第5話

監督生の悩み
41
2023/12/18 22:46
「…ハァ、綺麗なお姉さんにヨシヨシされたい。」

朝から忘れ物を取りに行ったり、マブ達がやらかしたり、嫌な先輩と出会ったり、喧嘩を売られたりしていつの間にかライフポイントが0になっていたらしく溜息と一緒に出た言葉に頭が痛くなった。

ヨシヨシされたいのは本当だ、ただただ頭を撫でてほしい。
急に異世界に飛ばされて頼もしい友達ができたと思いきや面倒事ばかり持って来たり魔法が使えないのを馬鹿にされたり基礎の基の字も知らないのにテストを受けたりと常識が通じない世界でそれなりに頑張って来たのだ。
最初は魔法なんて本の中の世界だったし、ワクワクして仕方がなかったけど魔法で攻撃されてからはいつアレが自分に向けられるのか不安で仕方がない。
オーバーブロットも魔法が使えない身からしたらどれだけ情けなくても逃げ出したいのに足は固まり、身体が勝手に指示を出して逃げ出せなくなる。

それに最近学園長から貰える生活費が少なくなってきてモストロラウンジで働かないとグリムのご飯が買えない。

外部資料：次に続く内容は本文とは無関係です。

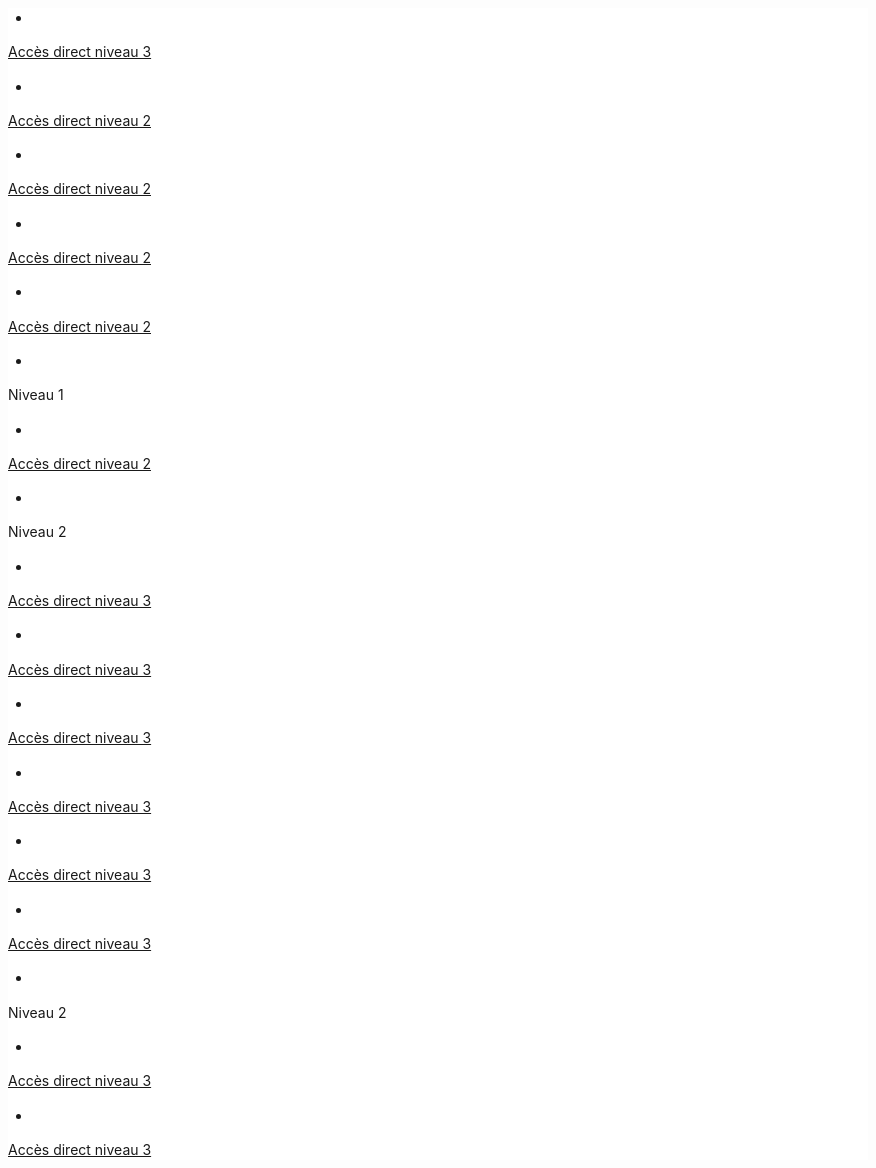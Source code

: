 
-
[Accès direct niveau 3](../)


-
[Accès direct niveau 2](../)


-
[Accès direct niveau 2](../)


-
[Accès direct niveau 2](../)


-
[Accès direct niveau 2](../)


-
Niveau 1


-
[Accès direct niveau 2](../)


-
Niveau 2


-
[Accès direct niveau 3](../)


-
[Accès direct niveau 3](../)


-
[Accès direct niveau 3](../)


-
[Accès direct niveau 3](../)


-
[Accès direct niveau 3](../)


-
[Accès direct niveau 3](../)


-
Niveau 2


-
[Accès direct niveau 3](../)


-
[Accès direct niveau 3](../)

サムさんからはいくつものオマケを貰っている。
オンボロ寮も修繕工事しないとだし、石鹸じゃなくてシャンプーを使いたい。服もマブ達に貰うのが申し訳なくなってきた。

「かえりたい…」

図書室の机に体を預けながらボソリと呟いたら最後、次々と弱音が出てくる。
家族に会いたい、友達に会いたい、常識が通じる場所に行きたい、動きたくない、休みが欲しい、美味しいものが食べたい、甘やかされたい、低反発のベットで寝たい、ゲームしたい。
マイナスな考えが頭を支配してくる。

働きたくない、
クレーマーが魔力がないからって馬鹿にしてくるし、頭を叩かれても相手が悪くても謝らなきゃいけない。それに…グリムのためにも働かなければ。

勉強したくない、
元の世界で一切使わない数式を覚えて何になるんだ、なんで知らない世界の歴史を覚えるんだ。
…知らないからこそ覚えなきゃ、役に立たなくてもね。

生きていたくない、
知らないよ。そんな事。

疲れたと動きたくない、その他の感情が背中にのしかかってくる。なんで俺なんだよ…意味分かんない。

…じゃあもしここに来たのが女の子だったら?
あのカラスのことだ、男装して通わせるに決まってる。女の子だから俺よりもっと大変だろうな。
服とか、月経とか、甘いものだって食べたいだろうし女友達と遊びたいと感じるだろう。
子供とか女性はきっとこんな生活に耐えられなくて、俺より辛い目に遭うだろうな。

ああ、ここに来たのが俺でよかった。
男子高校生なら多少の事は耐えられるし命よりも大切な何かがまだ何もないからもし帰れなくなってもほんの少し辛いだけだ。だから、まだ大丈夫。

目を開けて時間を確認するとバイトに向かうには丁度いい時間だった。俺は身体を起こして席から立った。